You may have been preparing to face your friends again following hard-hitting criticisms of diabetes services by Diabetes UK (2012), the Commons Select Committee (2012) and the National Audit Office (2012). This has come while we have been receiving “huge bonuses” in the form of Quality and Outcomes Framework (QOF) payments for “just doing your jobs”, according to at least one national newspaper. My recommendation is as follows: stay out of sight, for next year your QOF achievement will have fallen, your intended 1% pay rise will thus not have been achieved, and there will no doubt be headlines from the same old critics telling us how our clinical performance has dropped even further. 

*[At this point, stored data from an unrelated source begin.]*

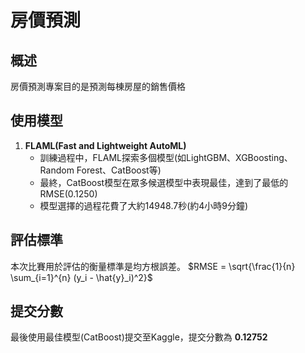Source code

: # 房價預測

## 概述
房價預測專案目的是預測每棟房屋的銷售價格

## 使用模型
1. **FLAML(Fast and Lightweight AutoML)**
    - 訓練過程中，FLAML探索多個模型(如LightGBM、XGBoosting、Random Forest、CatBoost等)
    - 最終，CatBoost模型在眾多候選模型中表現最佳，達到了最低的RMSE(0.1250)
    - 模型選擇的過程花費了大約14948.7秒(約4小時9分鐘)

## 評估標準
本次比賽用於評估的衡量標準是均方根誤差。
$RMSE = \sqrt{\frac{1}{n} \sum_{i=1}^{n} (y_i - \hat{y}_i)^2}$

## 提交分數
最後使用最佳模型(CatBoost)提交至Kaggle，提交分數為 **0.12752**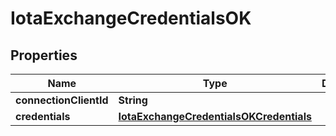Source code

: # IotaExchangeCredentialsOK

## Properties

| Name                   | Type                                                                                | Description | Notes |
| ---------------------- | ----------------------------------------------------------------------------------- | ----------- | ----- |
| **connectionClientId** | **String**                                                                          |             |       |
| **credentials**        | [**IotaExchangeCredentialsOKCredentials**](IotaExchangeCredentialsOKCredentials.md) |             |       |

Fortunately, nearly all of the nurses, doctors, healthcare assistants (HCAs) and other clinicians involved in helping people with diabetes will continue to try to perform at their very best. I know that, having met so many during my time with the Primary Care Diabetes Society and more broadly in primary care. We keep trying to do our best, and to better that each year.

Indeed, from the very beginning of QOF, as part of the General Medical Services (GMS) contract in 2004, practices have consistently outperformed the expectations upon which the pricing was originally set. Hence, there have been continual efforts since to tighten the scheme, raise targets, add new indicators and cease payments for work now regarded as “standard practice”. In addition, this year the QOF changes in England have simply been “imposed” after the government broke off negotiations with the British Medical Association. Other nations within the UK have reached slightly differing, but agreed, settlements.

The 2013–14 QOF changes are among the more significant that there have been (NHS Commissioning Board et al, 2013), and to reflect this the whole rule-set has been rewritten rather than simply amended. There are few new indicators, but those which appear stand to make a significant impact. Changes to those relating to diabetes care are reflected on below.

NICE has now taken responsibility for determining QOF indicators. As one would expect, we are now seeing a more cohesive linkage between NICE (and SIGN) guidelines and QOF targets and thresholds. This is welcomed, together with the evidence base which it brings.

Clinical indicators in the diabetes domain
Indicator DM001 (all indicators have been rewritten in the new document with three-digit numbers to differentiate them from previous indicators) requires a register of all people with diabetes over the age of 17, classified by “diabetes type”. It has been apparent for some time that classification of diabetes in primary care databases has often been inaccurate, and a very useful report jointly produced by the Royal College of General Practitioners and NHS Diabetes (2011) discussed this in depth and gave practical guidance. The ultimate aim for the government is to identify separately spending on type 1 and type 2 diabetes. The importance for us is that the two conditions are managed differently in significant respects.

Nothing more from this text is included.